§ Prompt
Below are some records. Return exactly the lines from the one containing "įveskite tekstą, juridinio" through the one containing "vykdymo metu, aprašymas.</span><span", both included, and only those.

*** Begin section ***

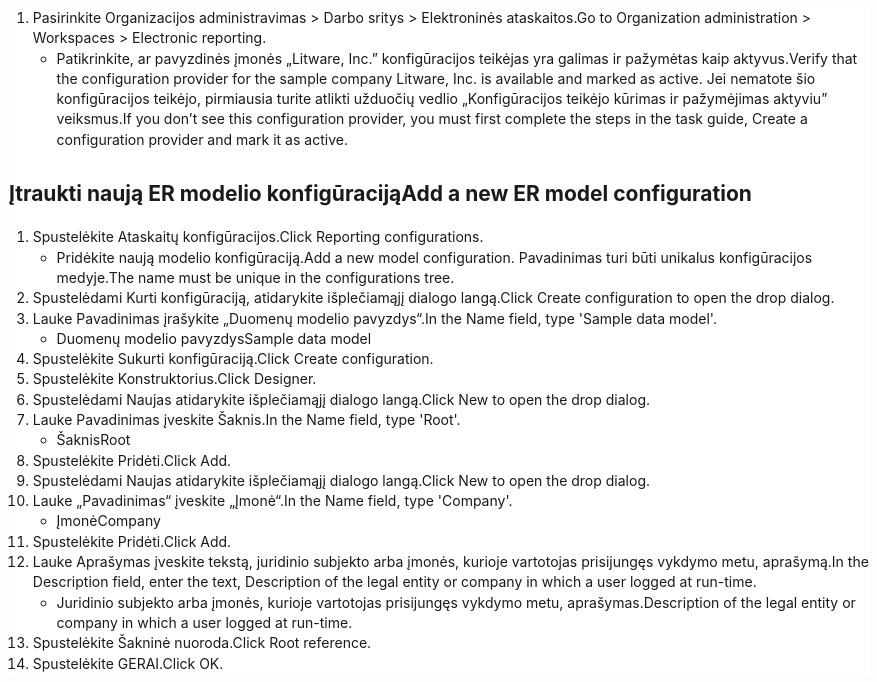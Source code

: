 1. <span data-ttu-id="5d67d-108">Pasirinkite Organizacijos administravimas > Darbo sritys > Elektroninės ataskaitos.</span><span class="sxs-lookup"><span data-stu-id="5d67d-108">Go to Organization administration > Workspaces > Electronic reporting.</span></span>
    * <span data-ttu-id="5d67d-109">Patikrinkite, ar pavyzdinės įmonės „Litware, Inc.” konfigūracijos teikėjas yra galimas ir pažymėtas kaip aktyvus.</span><span class="sxs-lookup"><span data-stu-id="5d67d-109">Verify that the configuration provider for the sample company Litware, Inc. is available and marked as active.</span></span> <span data-ttu-id="5d67d-110">Jei nematote šio konfigūracijos teikėjo, pirmiausia turite atlikti užduočių vedlio „Konfigūracijos teikėjo kūrimas ir pažymėjimas aktyviu” veiksmus.</span><span class="sxs-lookup"><span data-stu-id="5d67d-110">If you don’t see this configuration provider, you must first complete the steps in the task guide, Create a configuration provider and mark it as active.</span></span>   

## <a name="add-a-new-er-model-configuration"></a><span data-ttu-id="5d67d-111">Įtraukti naują ER modelio konfigūraciją</span><span class="sxs-lookup"><span data-stu-id="5d67d-111">Add a new ER model configuration</span></span>
1. <span data-ttu-id="5d67d-112">Spustelėkite Ataskaitų konfigūracijos.</span><span class="sxs-lookup"><span data-stu-id="5d67d-112">Click Reporting configurations.</span></span>
    * <span data-ttu-id="5d67d-113">Pridėkite naują modelio konfigūraciją.</span><span class="sxs-lookup"><span data-stu-id="5d67d-113">Add a new model configuration.</span></span> <span data-ttu-id="5d67d-114">Pavadinimas turi būti unikalus konfigūracijos medyje.</span><span class="sxs-lookup"><span data-stu-id="5d67d-114">The name must be unique in the configurations tree.</span></span>  
2. <span data-ttu-id="5d67d-115">Spustelėdami Kurti konfigūraciją, atidarykite išplečiamąjį dialogo langą.</span><span class="sxs-lookup"><span data-stu-id="5d67d-115">Click Create configuration to open the drop dialog.</span></span>
3. <span data-ttu-id="5d67d-116">Lauke Pavadinimas įrašykite „Duomenų modelio pavyzdys“.</span><span class="sxs-lookup"><span data-stu-id="5d67d-116">In the Name field, type 'Sample data model'.</span></span>
    * <span data-ttu-id="5d67d-117">Duomenų modelio pavyzdys</span><span class="sxs-lookup"><span data-stu-id="5d67d-117">Sample data model</span></span>  
4. <span data-ttu-id="5d67d-118">Spustelėkite Sukurti konfigūraciją.</span><span class="sxs-lookup"><span data-stu-id="5d67d-118">Click Create configuration.</span></span>
5. <span data-ttu-id="5d67d-119">Spustelėkite Konstruktorius.</span><span class="sxs-lookup"><span data-stu-id="5d67d-119">Click Designer.</span></span>
6. <span data-ttu-id="5d67d-120">Spustelėdami Naujas atidarykite išplečiamąjį dialogo langą.</span><span class="sxs-lookup"><span data-stu-id="5d67d-120">Click New to open the drop dialog.</span></span>
7. <span data-ttu-id="5d67d-121">Lauke Pavadinimas įveskite Šaknis.</span><span class="sxs-lookup"><span data-stu-id="5d67d-121">In the Name field, type 'Root'.</span></span>
    * <span data-ttu-id="5d67d-122">Šaknis</span><span class="sxs-lookup"><span data-stu-id="5d67d-122">Root</span></span>  
8. <span data-ttu-id="5d67d-123">Spustelėkite Pridėti.</span><span class="sxs-lookup"><span data-stu-id="5d67d-123">Click Add.</span></span>
9. <span data-ttu-id="5d67d-124">Spustelėdami Naujas atidarykite išplečiamąjį dialogo langą.</span><span class="sxs-lookup"><span data-stu-id="5d67d-124">Click New to open the drop dialog.</span></span>
10. <span data-ttu-id="5d67d-125">Lauke „Pavadinimas“ įveskite „Įmonė“.</span><span class="sxs-lookup"><span data-stu-id="5d67d-125">In the Name field, type 'Company'.</span></span>
    * <span data-ttu-id="5d67d-126">Įmonė</span><span class="sxs-lookup"><span data-stu-id="5d67d-126">Company</span></span>  
11. <span data-ttu-id="5d67d-127">Spustelėkite Pridėti.</span><span class="sxs-lookup"><span data-stu-id="5d67d-127">Click Add.</span></span>
12. <span data-ttu-id="5d67d-128">Lauke Aprašymas įveskite tekstą, juridinio subjekto arba įmonės, kurioje vartotojas prisijungęs vykdymo metu, aprašymą.</span><span class="sxs-lookup"><span data-stu-id="5d67d-128">In the Description field, enter the text, Description of the legal entity or company in which a user logged at run-time.</span></span> 
    * <span data-ttu-id="5d67d-129">Juridinio subjekto arba įmonės, kurioje vartotojas prisijungęs vykdymo metu, aprašymas.</span><span class="sxs-lookup"><span data-stu-id="5d67d-129">Description of the legal entity or company in which a user logged at run-time.</span></span>  
13. <span data-ttu-id="5d67d-130">Spustelėkite Šakninė nuoroda.</span><span class="sxs-lookup"><span data-stu-id="5d67d-130">Click Root reference.</span></span>
14. <span data-ttu-id="5d67d-131">Spustelėkite GERAI.</span><span class="sxs-lookup"><span data-stu-id="5d67d-131">Click OK.</span></span>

*** End section ***

§ Exercise answer
12. <span data-ttu-id="5d67d-128">Lauke Aprašymas įveskite tekstą, juridinio subjekto arba įmonės, kurioje vartotojas prisijungęs vykdymo metu, aprašymą.</span><span class="sxs-lookup"><span data-stu-id="5d67d-128">In the Description field, enter the text, Description of the legal entity or company in which a user logged at run-time.</span></span> 
    * <span data-ttu-id="5d67d-129">Juridinio subjekto arba įmonės, kurioje vartotojas prisijungęs vykdymo metu, aprašymas.</span><span class="sxs-lookup"><span data-stu-id="5d67d-129">Description of the legal entity or company in which a user logged at run-time.</span></span>  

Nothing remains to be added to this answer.